*** Opening of Supplied records ***

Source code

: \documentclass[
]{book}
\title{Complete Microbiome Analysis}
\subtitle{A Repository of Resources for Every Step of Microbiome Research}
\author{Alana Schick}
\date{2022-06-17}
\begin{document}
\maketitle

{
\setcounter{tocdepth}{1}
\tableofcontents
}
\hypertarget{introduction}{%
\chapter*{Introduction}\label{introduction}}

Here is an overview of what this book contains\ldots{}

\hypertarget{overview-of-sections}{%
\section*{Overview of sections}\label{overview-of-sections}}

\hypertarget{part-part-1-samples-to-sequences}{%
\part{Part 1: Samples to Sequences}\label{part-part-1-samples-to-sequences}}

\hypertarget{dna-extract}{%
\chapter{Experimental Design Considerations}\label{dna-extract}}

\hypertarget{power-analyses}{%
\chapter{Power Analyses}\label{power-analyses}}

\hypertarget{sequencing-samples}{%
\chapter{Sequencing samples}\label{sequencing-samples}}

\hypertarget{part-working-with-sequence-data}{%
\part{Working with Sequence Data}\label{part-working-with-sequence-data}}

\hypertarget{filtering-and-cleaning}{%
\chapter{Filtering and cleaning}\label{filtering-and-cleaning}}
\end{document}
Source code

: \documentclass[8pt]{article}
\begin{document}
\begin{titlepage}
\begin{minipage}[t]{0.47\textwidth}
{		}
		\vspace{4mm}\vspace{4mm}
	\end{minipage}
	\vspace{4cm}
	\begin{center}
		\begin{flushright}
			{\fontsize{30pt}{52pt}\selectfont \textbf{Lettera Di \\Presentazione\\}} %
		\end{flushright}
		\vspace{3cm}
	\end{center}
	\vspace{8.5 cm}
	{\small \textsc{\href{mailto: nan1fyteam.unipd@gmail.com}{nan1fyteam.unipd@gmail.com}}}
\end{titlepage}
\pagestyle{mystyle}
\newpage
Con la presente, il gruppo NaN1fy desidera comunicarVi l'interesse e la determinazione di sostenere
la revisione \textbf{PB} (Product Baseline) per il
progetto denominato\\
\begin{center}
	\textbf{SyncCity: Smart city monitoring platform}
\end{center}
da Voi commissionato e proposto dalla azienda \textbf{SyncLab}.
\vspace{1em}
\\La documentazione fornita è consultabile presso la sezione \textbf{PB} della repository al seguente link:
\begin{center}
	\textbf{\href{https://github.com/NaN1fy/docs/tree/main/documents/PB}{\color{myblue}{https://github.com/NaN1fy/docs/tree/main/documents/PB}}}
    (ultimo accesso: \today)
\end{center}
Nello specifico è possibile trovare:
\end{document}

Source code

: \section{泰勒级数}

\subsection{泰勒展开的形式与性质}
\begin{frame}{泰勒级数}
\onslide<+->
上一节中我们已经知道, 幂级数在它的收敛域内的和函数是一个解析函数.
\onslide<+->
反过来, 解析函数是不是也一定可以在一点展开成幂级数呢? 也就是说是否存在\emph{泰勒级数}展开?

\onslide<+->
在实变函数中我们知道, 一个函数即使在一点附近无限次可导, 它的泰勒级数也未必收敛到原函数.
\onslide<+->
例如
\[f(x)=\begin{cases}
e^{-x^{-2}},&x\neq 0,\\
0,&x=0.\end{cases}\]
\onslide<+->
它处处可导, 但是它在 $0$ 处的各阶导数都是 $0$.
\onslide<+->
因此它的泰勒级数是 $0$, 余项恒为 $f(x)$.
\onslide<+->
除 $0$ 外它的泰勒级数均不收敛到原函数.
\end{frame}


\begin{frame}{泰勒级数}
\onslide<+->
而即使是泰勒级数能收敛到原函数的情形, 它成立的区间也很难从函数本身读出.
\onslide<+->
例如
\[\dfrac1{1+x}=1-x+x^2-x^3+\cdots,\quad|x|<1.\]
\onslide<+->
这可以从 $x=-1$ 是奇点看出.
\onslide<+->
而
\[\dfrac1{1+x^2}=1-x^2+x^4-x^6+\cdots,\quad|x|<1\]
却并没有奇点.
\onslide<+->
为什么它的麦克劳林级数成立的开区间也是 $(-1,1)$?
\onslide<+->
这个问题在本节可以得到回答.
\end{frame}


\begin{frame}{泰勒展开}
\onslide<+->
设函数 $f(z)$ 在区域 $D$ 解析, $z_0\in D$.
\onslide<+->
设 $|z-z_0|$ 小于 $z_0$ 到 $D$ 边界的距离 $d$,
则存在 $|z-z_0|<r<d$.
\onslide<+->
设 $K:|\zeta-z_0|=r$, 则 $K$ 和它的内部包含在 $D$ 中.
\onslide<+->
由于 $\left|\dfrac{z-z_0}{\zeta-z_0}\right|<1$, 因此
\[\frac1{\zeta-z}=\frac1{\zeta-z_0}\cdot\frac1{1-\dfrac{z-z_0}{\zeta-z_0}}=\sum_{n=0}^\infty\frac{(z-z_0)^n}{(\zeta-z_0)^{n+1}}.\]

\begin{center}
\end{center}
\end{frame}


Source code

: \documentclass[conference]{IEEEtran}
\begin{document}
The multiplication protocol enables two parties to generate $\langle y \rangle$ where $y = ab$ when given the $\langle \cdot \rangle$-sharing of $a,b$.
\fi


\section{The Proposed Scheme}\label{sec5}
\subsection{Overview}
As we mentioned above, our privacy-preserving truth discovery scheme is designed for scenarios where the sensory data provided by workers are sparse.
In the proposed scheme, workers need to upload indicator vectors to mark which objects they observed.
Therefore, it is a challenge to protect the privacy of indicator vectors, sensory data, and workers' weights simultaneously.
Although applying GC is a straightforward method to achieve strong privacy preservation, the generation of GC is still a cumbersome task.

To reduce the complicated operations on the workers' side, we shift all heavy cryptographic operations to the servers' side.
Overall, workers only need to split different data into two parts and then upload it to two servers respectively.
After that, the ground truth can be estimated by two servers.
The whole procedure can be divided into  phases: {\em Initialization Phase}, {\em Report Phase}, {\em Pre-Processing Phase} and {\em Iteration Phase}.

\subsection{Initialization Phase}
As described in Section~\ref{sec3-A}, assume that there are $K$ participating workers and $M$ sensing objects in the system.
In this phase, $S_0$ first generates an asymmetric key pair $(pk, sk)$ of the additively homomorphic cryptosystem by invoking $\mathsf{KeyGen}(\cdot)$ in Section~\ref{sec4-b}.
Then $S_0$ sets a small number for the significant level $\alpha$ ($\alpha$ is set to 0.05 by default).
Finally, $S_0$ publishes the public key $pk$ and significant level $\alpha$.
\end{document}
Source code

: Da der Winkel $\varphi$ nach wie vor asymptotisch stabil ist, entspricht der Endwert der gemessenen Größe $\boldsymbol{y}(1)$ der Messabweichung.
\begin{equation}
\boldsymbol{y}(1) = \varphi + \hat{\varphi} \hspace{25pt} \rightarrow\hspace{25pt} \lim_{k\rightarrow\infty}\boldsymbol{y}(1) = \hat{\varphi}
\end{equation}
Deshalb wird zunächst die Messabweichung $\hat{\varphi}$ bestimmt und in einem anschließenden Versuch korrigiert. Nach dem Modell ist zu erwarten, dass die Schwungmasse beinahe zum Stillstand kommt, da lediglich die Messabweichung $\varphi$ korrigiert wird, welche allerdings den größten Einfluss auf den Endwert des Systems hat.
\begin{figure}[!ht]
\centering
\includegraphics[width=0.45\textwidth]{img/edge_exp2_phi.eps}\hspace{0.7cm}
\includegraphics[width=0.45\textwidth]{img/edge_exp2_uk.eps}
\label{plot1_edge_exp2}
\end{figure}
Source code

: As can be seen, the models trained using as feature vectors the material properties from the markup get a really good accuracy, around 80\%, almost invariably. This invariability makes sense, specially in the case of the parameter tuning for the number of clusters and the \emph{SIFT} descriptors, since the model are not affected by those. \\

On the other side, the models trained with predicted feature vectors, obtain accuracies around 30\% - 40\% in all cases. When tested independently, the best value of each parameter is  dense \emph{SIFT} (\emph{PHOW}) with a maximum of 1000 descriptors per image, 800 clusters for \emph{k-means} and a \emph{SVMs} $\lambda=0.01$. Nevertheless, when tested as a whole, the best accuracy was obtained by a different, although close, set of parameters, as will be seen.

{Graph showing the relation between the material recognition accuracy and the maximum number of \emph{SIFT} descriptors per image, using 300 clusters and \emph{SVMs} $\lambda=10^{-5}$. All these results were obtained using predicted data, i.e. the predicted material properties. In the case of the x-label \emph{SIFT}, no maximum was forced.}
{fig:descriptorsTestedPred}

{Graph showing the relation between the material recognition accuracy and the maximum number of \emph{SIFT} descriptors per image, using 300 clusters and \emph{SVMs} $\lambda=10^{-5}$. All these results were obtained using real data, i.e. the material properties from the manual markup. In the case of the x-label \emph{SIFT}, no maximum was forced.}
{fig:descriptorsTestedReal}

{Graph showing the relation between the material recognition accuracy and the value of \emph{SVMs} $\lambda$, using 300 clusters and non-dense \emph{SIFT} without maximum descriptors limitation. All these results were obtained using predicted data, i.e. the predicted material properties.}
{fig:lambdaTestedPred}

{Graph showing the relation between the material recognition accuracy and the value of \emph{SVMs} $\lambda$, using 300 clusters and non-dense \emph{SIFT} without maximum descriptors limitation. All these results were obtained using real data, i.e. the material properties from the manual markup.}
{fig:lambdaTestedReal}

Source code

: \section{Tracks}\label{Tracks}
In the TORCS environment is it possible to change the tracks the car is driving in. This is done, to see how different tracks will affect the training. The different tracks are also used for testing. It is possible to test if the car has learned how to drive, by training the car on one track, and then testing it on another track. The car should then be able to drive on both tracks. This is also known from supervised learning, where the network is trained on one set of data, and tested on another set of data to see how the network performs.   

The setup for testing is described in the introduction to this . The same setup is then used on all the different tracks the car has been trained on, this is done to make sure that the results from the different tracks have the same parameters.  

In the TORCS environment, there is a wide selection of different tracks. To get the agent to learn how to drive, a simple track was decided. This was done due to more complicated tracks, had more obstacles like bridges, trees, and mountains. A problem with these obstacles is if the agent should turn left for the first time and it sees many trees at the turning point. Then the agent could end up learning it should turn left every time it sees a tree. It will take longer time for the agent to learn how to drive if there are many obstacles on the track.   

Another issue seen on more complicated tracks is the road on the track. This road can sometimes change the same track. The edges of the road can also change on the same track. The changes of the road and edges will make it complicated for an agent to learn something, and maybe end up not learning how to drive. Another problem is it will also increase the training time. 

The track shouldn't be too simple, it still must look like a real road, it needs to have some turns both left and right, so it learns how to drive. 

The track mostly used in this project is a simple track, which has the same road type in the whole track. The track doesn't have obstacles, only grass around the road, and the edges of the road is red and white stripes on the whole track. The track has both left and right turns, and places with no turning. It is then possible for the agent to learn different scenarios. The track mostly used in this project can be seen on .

*** Close of Supplied records ***

What you will do: The number of lines in the data that contain the word "quad" is all that should be stated.

Solution below: 2